# [off] Conseil choix NAS + disque dur

## jotake

Bonjour à tous, 

Je désire investir dans un NAS pour notamment permettre de centraliser mes données multimédia: video / musique / documents texte

Petit topo sur l'utilisation à domicile. Mon épouse et moi même avons chacun notre propre machine, elle sous windows seven, moi sous linux.

Nous souhaitons pourvoir indépendamment de la machine accéder à ses données très aisément, surtout pour madame qui veut que ça marche "out of the box".
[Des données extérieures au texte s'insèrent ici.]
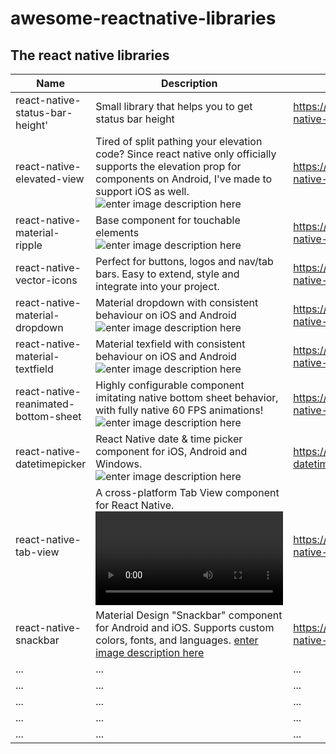 # awesome-reactnative-libraries

## The react native libraries

|            Name    |Description               |Repository                        |
|------------------|-------------------------------|-----------------------------|
|react-native-status-bar-height'|Small library that helps you to get status bar height            |https://github.com/ovr/react-native-status-bar-height#readme           |
|react-native-elevated-view       |Tired of split pathing your elevation code?  Since react native only officially supports the elevation prop for <View> components on Android, I've made <ElevatedView> to support iOS as well.     ![enter image description here](https://raw.githubusercontent.com/alekhurst/react-native-elevated-view/master/screenshot-ios.png)     |https://github.com/alekhurst/react-native-elevated-view    |
|react-native-material-ripple         |Base component for touchable elements    ![enter image description here](https://cloud.githubusercontent.com/assets/2055622/24832328/459afaf0-1cb6-11e7-975d-accedb67a716.gif)  |https://github.com/n4kz/react-native-material-ripple     |
|react-native-vector-icons       |Perfect for buttons, logos and nav/tab bars. Easy to extend, style and integrate into your project.          |https://github.com/oblador/react-native-vector-icons    |
|react-native-material-dropdown         |Material dropdown with consistent behaviour on iOS and Android ![enter image description here](https://user-images.githubusercontent.com/2055622/27727487-591a807a-5d87-11e7-89f6-f31a442db0c6.gif )| https://github.com/n4kz/react-native-material-dropdown    |
|react-native-material-textfield      | Material texfield with consistent behaviour on iOS and Android ![enter image description here](https://cloud.githubusercontent.com/assets/2055622/24325711/eaa4ff08-11af-11e7-8550-2504c1580979.gif )          |https://github.com/n4kz/react-native-material-textfield     |
|react-native-reanimated-bottom-sheet      |Highly configurable component imitating native bottom sheet behavior, with fully native 60 FPS animations!    ![enter image description here](https://github.com/osdnk/react-native-reanimated-bottom-sheet/blob/master/gifs/1.gif)      |https://github.com/osdnk/react-native-reanimated-bottom-sheet      |
|react-native-datetimepicker         |React Native date & time picker component for iOS, Android and Windows.   ![enter image description here](https://github.com/react-native-datetimepicker/datetimepicker/blob/master/docs/images/android_date.png)       |https://github.com/react-native-datetimepicker/datetimepicker      |
|react-native-tab-view         |A cross-platform Tab View component for React Native.    ![enter image description here](https://raw.githubusercontent.com/satya164/react-native-tab-view/master/demo/demo.mp4)          |https://github.com/satya164/react-native-tab-view     |
|react-native-snackbar         |Material Design "Snackbar" component for Android and iOS. Supports custom colors, fonts, and languages.   [enter image description here](https://github.com/cooperka/react-native-snackbar/blob/master/example/screenshots/snackbar.png)       |https://github.com/cooperka/react-native-snackbar      |
|...         |...          |...      |
|...         |...          |...      |
|...         |...          |...      |
|...         |...          |...      |
|...         |...          |...      |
Le truc parfait, serait donc un disque réseaux ou l'ont puissent écrire / lire chacun de note coté. J'ai donc pensé à un NAS

J'ai vu sur LDLC cette configuration, qu'en pensez vous ?

NAS - [url] http://www.ldlc.com/fiche/PB00110427.html [/url]

4 disques [url] http://www.ldlc.com/fiche/PB00095581.html [/url]

Qu'en est-il de la marque itachi pour les HDD ? j'ai toujours eu des segate ou samsung ?

Merci par avance.

----------

## ghoti

Salut,

Je ne suis pas sûr que les disques que tu envisages puissent convenir puisqu'ils sont au format 3.5".

D'après la description, le NAS est prévu pour des disque 2.5".

----------

## El_Goretto

Si tu te sens une âme un peu plus aventureuse, ya une "offre" spéciale pour une bécane de stockage 4 baie à 153€.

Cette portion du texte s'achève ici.